- Third baseman / Coach / Manager
- Born: 24 September 1946 Charay, Sinaloa, Mexico
- Bats: RightThrows: Right

Career highlights and awards
- Mexican Pacific League Rookie of the Year (1971); Diablos Rojos del México #7 retired;

= Abelardo Vega =

Mexican baseball player and manager (born 1946)

José Mercedes Abelardo Vega Rodríguez (born 24 September 1946) is a Mexican professional baseball coach and manager and a former third baseman. Vega spent 17 seasons playing in the Mexican League from 1968 to 1984, mainly with the Diablos Rojos del México. After retiring, he remained with the Diablos Rojos as a coach and won 11 championships, both as a player and as a coach.

==Early life==
Vega was born on 24 September 1946 in Charay, Sinaloa. As a child, he was invited to play baseball in El Fuerte, where he earned a spot in the municipal league. He was later signed by the Diablos Rojos del México, who sent him to their minor league affiliates.

==Playing career==
===Mexican minor leagues===
He began his baseball career in 1965, playing as a pitcher for Rojos de San Luis in the Mexican Central League, a feeder league for the Mexican League. During his two seasons with San Luis, he won 20 games and recorded 183 strikeouts. In 1967, he played for the Diablos Rojos de Las Choapas of the Mexican Southeast League. It was during his time in the minor leagues that he injured his right arm, which forced him to change positions and move to third base.

===Mexican League===
Vega made his Mexican League debut in 1968, appearing in four games with the Diablos Rojos del México, while also continuing to play in the minor leagues for Las Choapas and the Piratas de Tampico. In 1969, he played 44 games with the Diablos in the Mexican League, including a brief stint with the Diablos Rojos de Minatitlán of the Mexican Southeast League.

In 1970, with the help of scout Ramón "Chita" García, who had discovered him in the late 1960s, Vega became a full-time player for the Diablos Rojos del México, where he played as the starting third baseman until 1978. He was a member of four championship teams with the Diablos Rojos, in 1968, 1973, 1974, and 1976.

Vega played for the Indios de Ciudad Juárez from 1979 to 1981, joined the Sultanes de Monterrey in 1982, and returned to the Diablos Rojos in 1983, where he stayed until he retired after the 1984 season.
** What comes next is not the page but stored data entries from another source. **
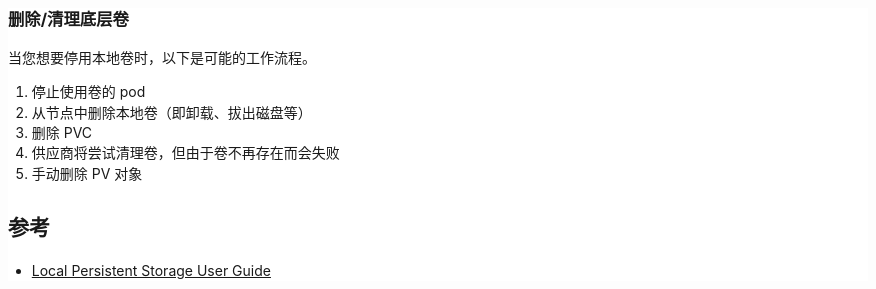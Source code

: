 ### 删除/清理底层卷

当您想要停用本地卷时，以下是可能的工作流程。

1. 停止使用卷的 pod
2. 从节点中删除本地卷（即卸载、拔出磁盘等）
3. 删除 PVC
4. 供应商将尝试清理卷，但由于卷不再存在而会失败
5. 手动删除 PV 对象

## 参考

- [Local Persistent Storage User Guide](https://github.com/kubernetes-incubator/external-storage/tree/master/local-volume)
===Mexican Pacific League===
In 1971, Vega made his Mexican Pacific League debut with the Mayos de Navojoa, winning the Rookie of the Year Award and recording a .264 batting average, three home runs, and 31 RBI.

He spent 13 seasons in the Mexican Pacific League, playing for the Tomateros de Culiacán, Águilas de Mexicali, Yaquis de Obregón, and Venados de Mazatlán, and retired in 1984.

==Coaching career==
After retiring, Vega worked as a coach for the Diablos Rojos del México organization with several of their minor league teams. From 1989 to 2005, he was the third-base coach for the Diablos Rojos in the Mexican League.

Vega made his managerial debut in 2007 with the Petroleros de Minatitlán, finishing the season with a 39–71 record. In November 2007, he was appointed manager of the Potros de Tijuana ahead of the 2008 season; he led the team to a 46–61 record and failed to qualify for the postseason.

In 2010, he rejoined the Diablos Rojos as a coach under manager Mako Oliveras.

==Legacy==
Vega's number 7 was retired by the Diablos Rojos del México in 2005, during the team's 65th-anniversary celebrations. Alfredo Harp Helú, owner of the Diablos Rojos, included Vega in his all-time ideal team as a coach.